## AIM OF THE TASK
In this exercise, return each entry exactly as given.

## GIVEN DATA
******

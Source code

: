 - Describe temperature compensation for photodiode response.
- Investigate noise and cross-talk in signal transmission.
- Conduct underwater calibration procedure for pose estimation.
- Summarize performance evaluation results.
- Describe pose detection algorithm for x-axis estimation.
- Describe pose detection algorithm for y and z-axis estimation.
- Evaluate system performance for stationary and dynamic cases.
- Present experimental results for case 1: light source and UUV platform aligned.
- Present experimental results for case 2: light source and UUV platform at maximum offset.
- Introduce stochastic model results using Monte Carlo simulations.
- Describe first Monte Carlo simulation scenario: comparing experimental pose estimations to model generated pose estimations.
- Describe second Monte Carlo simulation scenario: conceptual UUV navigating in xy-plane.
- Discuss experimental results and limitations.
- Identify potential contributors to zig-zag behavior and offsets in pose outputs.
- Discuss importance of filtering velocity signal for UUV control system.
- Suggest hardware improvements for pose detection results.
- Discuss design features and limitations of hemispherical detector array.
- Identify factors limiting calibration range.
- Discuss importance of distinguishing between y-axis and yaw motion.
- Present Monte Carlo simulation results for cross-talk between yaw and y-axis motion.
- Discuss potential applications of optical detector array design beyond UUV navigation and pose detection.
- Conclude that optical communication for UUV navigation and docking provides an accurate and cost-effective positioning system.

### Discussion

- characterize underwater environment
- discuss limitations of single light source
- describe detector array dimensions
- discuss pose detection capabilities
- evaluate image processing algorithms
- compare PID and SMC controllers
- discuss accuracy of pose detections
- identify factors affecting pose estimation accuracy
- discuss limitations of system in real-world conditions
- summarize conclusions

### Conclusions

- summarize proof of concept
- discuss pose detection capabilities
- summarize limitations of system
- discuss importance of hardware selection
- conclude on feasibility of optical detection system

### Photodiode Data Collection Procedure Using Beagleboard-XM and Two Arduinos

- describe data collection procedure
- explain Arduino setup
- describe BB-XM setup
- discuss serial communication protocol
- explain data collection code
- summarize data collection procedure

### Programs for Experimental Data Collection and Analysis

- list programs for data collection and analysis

******

## FINAL ANSWER
Source code

: - Describe temperature compensation for photodiode response.
- Investigate noise and cross-talk in signal transmission.
- Conduct underwater calibration procedure for pose estimation.
- Summarize performance evaluation results.
- Describe pose detection algorithm for x-axis estimation.
- Describe pose detection algorithm for y and z-axis estimation.
- Evaluate system performance for stationary and dynamic cases.
- Present experimental results for case 1: light source and UUV platform aligned.
- Present experimental results for case 2: light source and UUV platform at maximum offset.
- Introduce stochastic model results using Monte Carlo simulations.
- Describe first Monte Carlo simulation scenario: comparing experimental pose estimations to model generated pose estimations.
- Describe second Monte Carlo simulation scenario: conceptual UUV navigating in xy-plane.
- Discuss experimental results and limitations.
- Identify potential contributors to zig-zag behavior and offsets in pose outputs.
- Discuss importance of filtering velocity signal for UUV control system.
- Suggest hardware improvements for pose detection results.
- Discuss design features and limitations of hemispherical detector array.
- Identify factors limiting calibration range.
- Discuss importance of distinguishing between y-axis and yaw motion.
- Present Monte Carlo simulation results for cross-talk between yaw and y-axis motion.
- Discuss potential applications of optical detector array design beyond UUV navigation and pose detection.
- Conclude that optical communication for UUV navigation and docking provides an accurate and cost-effective positioning system.

### Discussion

- characterize underwater environment
- discuss limitations of single light source
- describe detector array dimensions
- discuss pose detection capabilities
- evaluate image processing algorithms
- compare PID and SMC controllers
- discuss accuracy of pose detections
- identify factors affecting pose estimation accuracy
- discuss limitations of system in real-world conditions
- summarize conclusions

### Conclusions

- summarize proof of concept
- discuss pose detection capabilities
- summarize limitations of system
- discuss importance of hardware selection
- conclude on feasibility of optical detection system

### Photodiode Data Collection Procedure Using Beagleboard-XM and Two Arduinos

- describe data collection procedure
- explain Arduino setup
- describe BB-XM setup
- discuss serial communication protocol
- explain data collection code
- summarize data collection procedure

### Programs for Experimental Data Collection and Analysis

- list programs for data collection and analysis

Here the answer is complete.